**ASSIGNMENT:** Print exactly the first lines of the records. Stop after the line containing "## Overview", and leave every picture out.

**DATA FOR PROCESSING:**

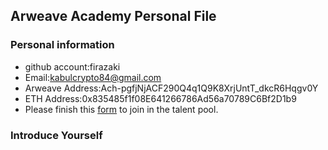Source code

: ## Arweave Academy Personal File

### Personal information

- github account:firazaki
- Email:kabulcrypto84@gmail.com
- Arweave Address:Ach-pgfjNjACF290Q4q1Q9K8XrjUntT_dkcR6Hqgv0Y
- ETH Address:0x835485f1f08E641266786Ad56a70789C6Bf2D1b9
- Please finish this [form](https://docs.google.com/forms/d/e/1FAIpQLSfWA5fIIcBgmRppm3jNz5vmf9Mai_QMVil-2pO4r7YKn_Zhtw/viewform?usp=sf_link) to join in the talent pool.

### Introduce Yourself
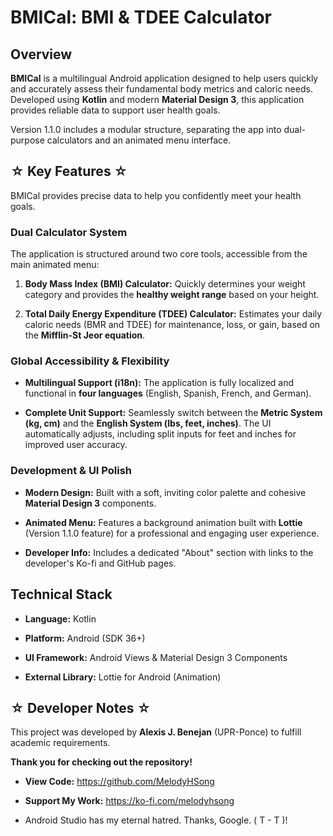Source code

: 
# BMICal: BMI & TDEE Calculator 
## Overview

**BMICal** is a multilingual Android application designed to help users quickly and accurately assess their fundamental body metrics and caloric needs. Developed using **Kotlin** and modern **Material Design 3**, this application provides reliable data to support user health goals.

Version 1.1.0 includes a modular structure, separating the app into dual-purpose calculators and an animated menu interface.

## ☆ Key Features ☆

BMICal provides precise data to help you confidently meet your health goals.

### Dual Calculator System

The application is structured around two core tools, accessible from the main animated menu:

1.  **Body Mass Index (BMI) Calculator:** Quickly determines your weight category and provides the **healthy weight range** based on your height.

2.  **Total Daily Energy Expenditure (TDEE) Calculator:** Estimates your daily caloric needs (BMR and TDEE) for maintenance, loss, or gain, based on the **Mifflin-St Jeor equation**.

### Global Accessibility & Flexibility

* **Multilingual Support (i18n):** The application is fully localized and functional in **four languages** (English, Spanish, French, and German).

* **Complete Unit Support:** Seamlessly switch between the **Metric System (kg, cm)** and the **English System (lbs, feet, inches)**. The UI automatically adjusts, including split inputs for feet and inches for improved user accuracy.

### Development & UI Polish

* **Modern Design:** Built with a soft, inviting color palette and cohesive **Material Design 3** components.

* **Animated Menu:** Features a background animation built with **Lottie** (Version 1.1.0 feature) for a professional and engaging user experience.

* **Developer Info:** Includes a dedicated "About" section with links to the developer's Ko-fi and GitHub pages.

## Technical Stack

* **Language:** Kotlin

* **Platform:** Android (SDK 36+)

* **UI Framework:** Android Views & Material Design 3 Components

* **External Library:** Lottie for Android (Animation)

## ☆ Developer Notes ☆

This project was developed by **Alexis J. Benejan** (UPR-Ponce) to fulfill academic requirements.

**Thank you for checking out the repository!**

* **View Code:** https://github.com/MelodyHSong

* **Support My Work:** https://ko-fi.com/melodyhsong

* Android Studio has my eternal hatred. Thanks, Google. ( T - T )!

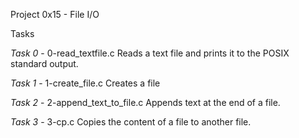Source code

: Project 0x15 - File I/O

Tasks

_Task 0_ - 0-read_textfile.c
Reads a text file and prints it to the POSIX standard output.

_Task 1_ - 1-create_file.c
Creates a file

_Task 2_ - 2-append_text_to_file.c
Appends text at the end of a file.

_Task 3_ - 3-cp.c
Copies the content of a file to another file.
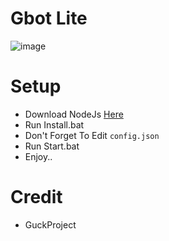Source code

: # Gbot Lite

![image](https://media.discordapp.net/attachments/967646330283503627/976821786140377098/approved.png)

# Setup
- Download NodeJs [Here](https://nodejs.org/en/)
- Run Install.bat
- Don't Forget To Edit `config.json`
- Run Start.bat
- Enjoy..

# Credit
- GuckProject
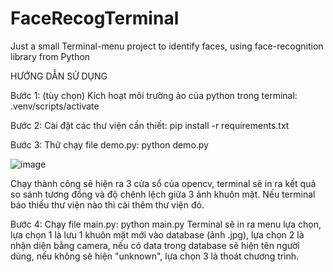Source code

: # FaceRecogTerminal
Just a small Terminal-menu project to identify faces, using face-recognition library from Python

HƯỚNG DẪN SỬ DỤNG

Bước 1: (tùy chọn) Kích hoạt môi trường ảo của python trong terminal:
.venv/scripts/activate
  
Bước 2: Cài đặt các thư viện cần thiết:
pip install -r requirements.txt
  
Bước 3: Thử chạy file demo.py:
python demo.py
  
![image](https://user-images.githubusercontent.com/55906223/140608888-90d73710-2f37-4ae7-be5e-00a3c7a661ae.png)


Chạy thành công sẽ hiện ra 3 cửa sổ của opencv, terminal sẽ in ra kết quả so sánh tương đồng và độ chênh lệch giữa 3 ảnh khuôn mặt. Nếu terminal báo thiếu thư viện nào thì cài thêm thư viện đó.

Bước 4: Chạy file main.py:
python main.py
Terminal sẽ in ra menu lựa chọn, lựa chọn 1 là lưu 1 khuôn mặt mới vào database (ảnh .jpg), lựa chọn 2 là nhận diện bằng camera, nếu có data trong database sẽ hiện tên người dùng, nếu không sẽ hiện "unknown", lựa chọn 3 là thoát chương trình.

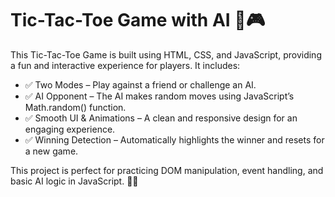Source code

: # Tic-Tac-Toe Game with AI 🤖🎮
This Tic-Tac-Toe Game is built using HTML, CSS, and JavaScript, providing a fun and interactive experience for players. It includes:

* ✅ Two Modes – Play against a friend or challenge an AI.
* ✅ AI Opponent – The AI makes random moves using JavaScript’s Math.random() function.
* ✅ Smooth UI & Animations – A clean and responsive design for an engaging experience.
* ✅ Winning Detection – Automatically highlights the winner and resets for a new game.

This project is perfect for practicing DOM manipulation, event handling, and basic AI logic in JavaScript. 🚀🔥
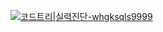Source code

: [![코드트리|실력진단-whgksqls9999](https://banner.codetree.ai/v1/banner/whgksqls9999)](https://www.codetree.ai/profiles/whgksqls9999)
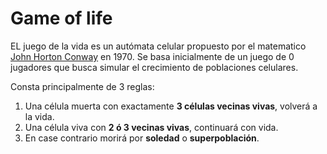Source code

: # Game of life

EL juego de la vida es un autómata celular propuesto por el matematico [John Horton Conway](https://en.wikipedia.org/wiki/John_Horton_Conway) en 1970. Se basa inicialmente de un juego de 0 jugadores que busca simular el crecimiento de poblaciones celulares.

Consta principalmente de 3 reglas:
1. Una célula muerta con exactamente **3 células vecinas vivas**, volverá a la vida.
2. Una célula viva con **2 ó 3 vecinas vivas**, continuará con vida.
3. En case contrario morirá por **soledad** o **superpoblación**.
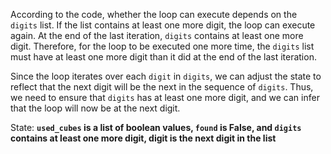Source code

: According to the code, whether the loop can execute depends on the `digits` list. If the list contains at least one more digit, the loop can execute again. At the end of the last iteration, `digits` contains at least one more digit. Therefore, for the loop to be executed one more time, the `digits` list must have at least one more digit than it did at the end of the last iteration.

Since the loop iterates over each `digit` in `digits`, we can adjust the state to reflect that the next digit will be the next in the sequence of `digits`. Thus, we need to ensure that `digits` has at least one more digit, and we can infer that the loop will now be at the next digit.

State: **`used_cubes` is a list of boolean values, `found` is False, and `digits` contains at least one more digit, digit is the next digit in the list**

**TASK RESULT:**
Source code

: ## Arweave Academy Personal File

### Personal information

- github account:firazaki
- Email:kabulcrypto84@gmail.com
- Arweave Address:Ach-pgfjNjACF290Q4q1Q9K8XrjUntT_dkcR6Hqgv0Y
- ETH Address:0x835485f1f08E641266786Ad56a70789C6Bf2D1b9
- Please finish this [form](https://docs.google.com/forms/d/e/1FAIpQLSfWA5fIIcBgmRppm3jNz5vmf9Mai_QMVil-2pO4r7YKn_Zhtw/viewform?usp=sf_link) to join in the talent pool.

### Introduce Yourself
Source code

: 
# BMICal: BMI & TDEE Calculator 
## Overview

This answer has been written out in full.